21. March 2007 · Comments Off on Lebrecht bLog · Categories: Announcements, imported

I just found out that Mr. Lebrecht has a blog. One with rules, mind you.

I thought he said blogs were no good or some such thing. I guess I read wrong.
—–

21. March 2007 · Comments Off on Oops! · Categories: imported, News

Weismeyer will perform a Concerto for Oboe by Alessandro Marchello.

The article* from which I copied that sentence is referring to Roger Weismeyer, an oboist I worked with a number of years ago, when both of us played in Midsummer Mozart Festival Orchestra. He’s one fine oboist, to be sure!

The “Marchello” the article is referring to is Alessandro Marcello. At least as far as I know.

I guess the writer from the Murfreesoboro, Tennessee paper could use a proof reader. But then I had to very carefully type Murfreesboro, so I’ll give the write some slack. Spelling, schmelling.

*article no longer available

21. March 2007 · Comments Off on In Response · Categories: imported, Ramble

A friend of mine emailed me this morning:

“It’s the record companies who puff up their artists and encourage them to behave like prima donnas (then wonder why they have monsters on their hands).”

And this NEVER happens with rock artists, oh no.

The quote is from the same article to which I referred early this morning. The response is from my friend.

Good point, oh wise woman. (You know who you are, and you seem to want to remain nameles on my site …? So I’m abiding by that. For now—insert evil laugh—but beware! You’ve been named before and it could happen again. 😉
—–

21. March 2007 · Comments Off on Because People In Other Fields Never Say Anything We Don’t Understand · Categories: imported, Ramble

Much as I love Radio 3, it’s even the way that people “in the know” talk about music, the way they dissect and deconstruct this recording or that performance.

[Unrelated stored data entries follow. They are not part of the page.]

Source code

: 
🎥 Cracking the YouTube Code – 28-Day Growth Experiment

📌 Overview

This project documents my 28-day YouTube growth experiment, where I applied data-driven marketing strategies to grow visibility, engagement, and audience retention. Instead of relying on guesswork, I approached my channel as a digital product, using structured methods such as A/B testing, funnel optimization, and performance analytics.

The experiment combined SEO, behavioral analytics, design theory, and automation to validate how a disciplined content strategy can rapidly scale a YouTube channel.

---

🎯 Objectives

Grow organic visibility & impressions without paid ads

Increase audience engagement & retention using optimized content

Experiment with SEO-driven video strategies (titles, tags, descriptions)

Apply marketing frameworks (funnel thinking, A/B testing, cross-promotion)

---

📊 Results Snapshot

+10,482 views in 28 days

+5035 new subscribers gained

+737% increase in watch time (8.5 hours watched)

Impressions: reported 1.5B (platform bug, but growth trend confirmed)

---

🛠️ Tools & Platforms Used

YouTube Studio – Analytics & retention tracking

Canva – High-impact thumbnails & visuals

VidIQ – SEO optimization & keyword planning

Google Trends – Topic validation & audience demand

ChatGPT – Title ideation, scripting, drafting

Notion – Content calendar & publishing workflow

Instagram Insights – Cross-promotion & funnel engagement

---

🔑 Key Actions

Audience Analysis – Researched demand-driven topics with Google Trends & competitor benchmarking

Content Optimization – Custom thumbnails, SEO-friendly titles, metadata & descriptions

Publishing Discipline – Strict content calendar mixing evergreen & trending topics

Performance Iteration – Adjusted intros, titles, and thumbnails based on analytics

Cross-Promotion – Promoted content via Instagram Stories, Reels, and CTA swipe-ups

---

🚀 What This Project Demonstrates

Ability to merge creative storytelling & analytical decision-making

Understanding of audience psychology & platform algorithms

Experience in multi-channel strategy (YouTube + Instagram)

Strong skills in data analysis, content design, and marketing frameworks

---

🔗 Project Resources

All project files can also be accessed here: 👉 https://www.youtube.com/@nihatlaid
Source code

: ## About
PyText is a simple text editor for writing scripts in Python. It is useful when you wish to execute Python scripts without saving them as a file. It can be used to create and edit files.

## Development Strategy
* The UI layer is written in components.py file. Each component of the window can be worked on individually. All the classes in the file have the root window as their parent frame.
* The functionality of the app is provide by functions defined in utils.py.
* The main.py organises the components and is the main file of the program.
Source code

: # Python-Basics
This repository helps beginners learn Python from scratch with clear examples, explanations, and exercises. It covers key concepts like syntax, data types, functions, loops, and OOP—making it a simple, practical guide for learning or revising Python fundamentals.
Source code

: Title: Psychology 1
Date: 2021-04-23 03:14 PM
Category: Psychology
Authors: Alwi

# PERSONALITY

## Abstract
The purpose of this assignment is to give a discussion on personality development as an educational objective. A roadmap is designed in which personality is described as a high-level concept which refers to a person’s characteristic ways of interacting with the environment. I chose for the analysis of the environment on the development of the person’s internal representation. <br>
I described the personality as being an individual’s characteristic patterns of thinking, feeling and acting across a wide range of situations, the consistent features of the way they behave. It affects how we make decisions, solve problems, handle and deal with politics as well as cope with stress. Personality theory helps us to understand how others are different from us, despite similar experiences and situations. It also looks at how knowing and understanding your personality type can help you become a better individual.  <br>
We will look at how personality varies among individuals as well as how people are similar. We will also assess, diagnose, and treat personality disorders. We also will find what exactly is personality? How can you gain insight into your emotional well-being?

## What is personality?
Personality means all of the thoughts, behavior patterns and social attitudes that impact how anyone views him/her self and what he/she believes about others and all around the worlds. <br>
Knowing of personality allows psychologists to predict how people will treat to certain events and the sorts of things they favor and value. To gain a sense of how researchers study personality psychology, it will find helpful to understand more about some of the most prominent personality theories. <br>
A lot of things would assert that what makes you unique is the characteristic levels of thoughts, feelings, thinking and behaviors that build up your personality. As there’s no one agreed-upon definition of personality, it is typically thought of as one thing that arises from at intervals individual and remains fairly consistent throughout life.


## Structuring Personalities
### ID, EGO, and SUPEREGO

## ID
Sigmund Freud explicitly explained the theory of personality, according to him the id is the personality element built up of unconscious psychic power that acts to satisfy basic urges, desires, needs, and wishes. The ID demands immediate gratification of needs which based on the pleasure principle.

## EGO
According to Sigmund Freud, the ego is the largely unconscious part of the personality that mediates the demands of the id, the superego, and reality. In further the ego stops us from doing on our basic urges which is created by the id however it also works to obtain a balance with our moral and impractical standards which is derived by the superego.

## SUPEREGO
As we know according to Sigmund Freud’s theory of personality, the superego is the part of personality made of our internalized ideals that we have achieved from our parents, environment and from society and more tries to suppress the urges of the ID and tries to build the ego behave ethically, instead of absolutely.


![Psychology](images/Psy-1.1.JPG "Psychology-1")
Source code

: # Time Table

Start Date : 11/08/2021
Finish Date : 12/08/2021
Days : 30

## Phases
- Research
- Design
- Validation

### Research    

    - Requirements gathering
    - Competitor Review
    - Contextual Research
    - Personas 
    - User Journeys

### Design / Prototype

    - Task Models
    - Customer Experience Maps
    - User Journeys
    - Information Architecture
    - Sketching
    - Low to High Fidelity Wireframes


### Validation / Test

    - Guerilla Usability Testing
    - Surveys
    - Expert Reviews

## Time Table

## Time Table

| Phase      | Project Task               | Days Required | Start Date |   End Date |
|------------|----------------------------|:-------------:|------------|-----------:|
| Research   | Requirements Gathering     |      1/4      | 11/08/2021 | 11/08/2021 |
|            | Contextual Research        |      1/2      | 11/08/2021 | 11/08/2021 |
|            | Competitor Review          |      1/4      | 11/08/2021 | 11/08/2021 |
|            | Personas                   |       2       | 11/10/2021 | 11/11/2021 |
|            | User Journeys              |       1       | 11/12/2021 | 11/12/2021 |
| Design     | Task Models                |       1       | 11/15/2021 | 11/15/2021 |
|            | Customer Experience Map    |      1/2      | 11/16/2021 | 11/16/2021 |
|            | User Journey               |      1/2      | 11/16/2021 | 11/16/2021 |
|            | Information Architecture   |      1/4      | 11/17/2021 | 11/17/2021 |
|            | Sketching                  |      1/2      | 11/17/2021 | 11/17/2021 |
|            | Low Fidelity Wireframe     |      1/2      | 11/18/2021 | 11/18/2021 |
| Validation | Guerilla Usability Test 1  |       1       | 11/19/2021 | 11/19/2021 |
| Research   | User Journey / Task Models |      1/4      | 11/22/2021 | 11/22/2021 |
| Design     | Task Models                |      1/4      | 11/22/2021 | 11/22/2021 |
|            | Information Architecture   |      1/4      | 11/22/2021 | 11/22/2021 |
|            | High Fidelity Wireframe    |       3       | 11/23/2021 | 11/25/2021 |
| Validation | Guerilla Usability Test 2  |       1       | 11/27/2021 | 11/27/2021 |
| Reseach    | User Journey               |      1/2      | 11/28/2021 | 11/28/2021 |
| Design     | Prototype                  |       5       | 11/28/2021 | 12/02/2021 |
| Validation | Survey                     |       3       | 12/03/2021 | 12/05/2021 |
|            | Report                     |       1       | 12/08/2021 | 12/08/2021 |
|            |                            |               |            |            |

I’m getting tired of this sort of thing. Sure, musicians and those who love music talk a different language than folks who aren’t in the know. Dancers talk a language I don’t know when they talk about dance. Doctors do the same thing. So do lawyers. Heck, so do plumbers.

I’m not saying we shouldn’t speak plainly to our audiences when we are talking to them, so if someone is talking “above” their listeners—say, on the radio—they might want to rethink that. But really … can people just realize that there is a musical language and we aren’t going to dump that? I hope the writer isn’t asking us to dumb down. A writer wouldn’t want us to do that, would she?

Oh … but I remember a writers’ conference where we were asked to dumb down. Hmmm.

I could say more about the article, and the quote that began it all (see the beginning of the article), but it’s 2:30 AM and I’m hoping that I’ll finally get to sleep now that I’ve bored myself with this little ramblerant™.

(I’ll probably get up in the morning, read this, and wonder what the heck I was trying to say!)